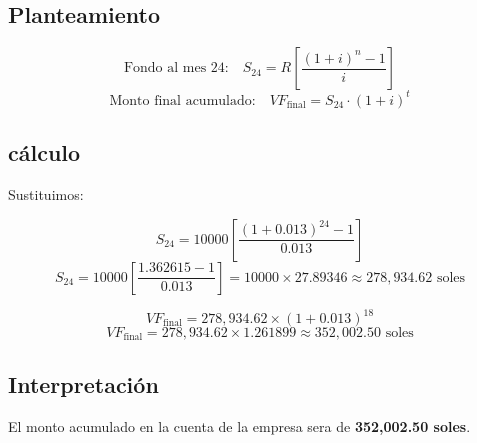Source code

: \documentclass[12pt,a4paper]{article}
\begin{document}
	\subsection*{Planteamiento}

	$$\text{Fondo al mes 24:} \quad S_{24} = R \left[ \frac{(1 + i)^n - 1}{i} \right]$$
	$$\text{Monto final acumulado:} \quad VF_{\text{final}} = S_{24} \cdot (1 + i)^t$$
	
	\subsection*{cálculo }
	Sustituimos:
	
	$$S_{24} = 10000 \left[ \frac{(1 + 0.013)^{24} - 1}{0.013} \right]$$
	$$S_{24} = 10000 \left[ \frac{1.362615 - 1}{0.013} \right] = 10000 \times 27.89346 \approx 278,934.62 \text{ soles}$$
	
	
	$$VF_{\text{final}} = 278,934.62 \times (1 + 0.013)^{18}$$
	$$VF_{\text{final}} = 278,934.62 \times 1.261899 \approx 352,002.50 \text{ soles}$$
	
	\subsection*{Interpretación}
	El monto  acumulado en la cuenta de la empresa sera de \textbf{352,002.50 soles}.
	
	
\end{document}

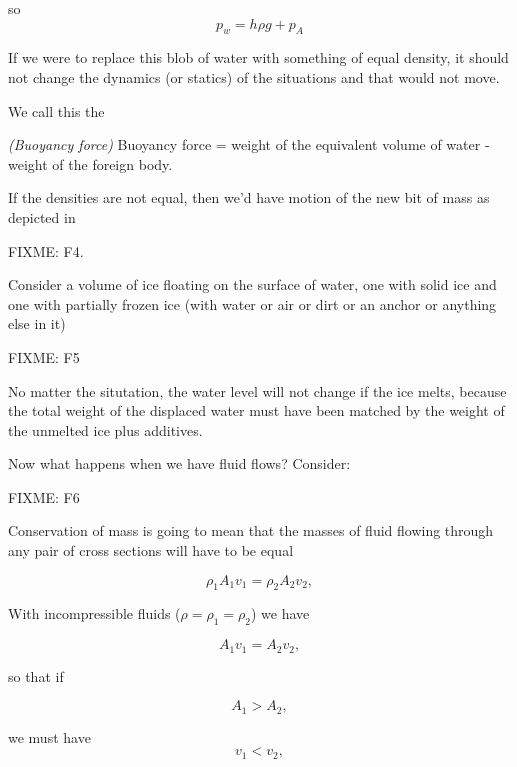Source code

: so
\begin{equation}\label{eqn:continuumL13:n}
p_w = h \rho g + p_A
\end{equation}

If we were to replace this blob of water with something of equal density, it should not change the dynamics (or statics) of the situations and that would not move.

We call this the

\begin{definition}
\emph{(Buoyancy force)}
\label{dfn:continuumL13:n}
Buoyancy force = 
weight of the equivalent volume of water - weight of the foreign body.
\end{definition}

If the densities are not equal, then we'd have motion of the new bit of mass as depicted in

FIXME: F4.

Consider a volume of ice floating on the surface of water, one with solid ice and one with partially frozen ice (with water or air or dirt or an anchor or anything else in it)

FIXME: F5

No matter the situtation, the water level will not change if the ice melts, because the total weight of the displaced water must have been matched by the weight of the unmelted ice plus additives.

Now what happens when we have fluid flows?  Consider:

FIXME: F6

Conservation of mass is going to mean that the masses of fluid flowing through any pair of cross sections will have to be equal

\begin{equation}\label{eqn:continuumL13:n}
\rho_1 A_1 v_1 = \rho_2 A_2 v_2,
\end{equation}

With incompressible fluids ($\rho = \rho_1 = \rho_2$) we have

\begin{equation}\label{eqn:continuumL13:n}
A_1 v_1 = A_2 v_2,
\end{equation}

so that if 

\begin{equation}\label{eqn:continuumL13:n}
A_1 > A_2,
\end{equation}

we must have
\begin{equation}\label{eqn:continuumL13:n}
v_1 < v_2,
\end{equation}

********************

TASK REQUIREMENTS
The answer must consist of every line above that contains the word "frac".

SOLVED PROBLEM
	$$\text{Fondo al mes 24:} \quad S_{24} = R \left[ \frac{(1 + i)^n - 1}{i} \right]$$
	$$S_{24} = 10000 \left[ \frac{(1 + 0.013)^{24} - 1}{0.013} \right]$$
	$$S_{24} = 10000 \left[ \frac{1.362615 - 1}{0.013} \right] = 10000 \times 27.89346 \approx 278,934.62 \text{ soles}$$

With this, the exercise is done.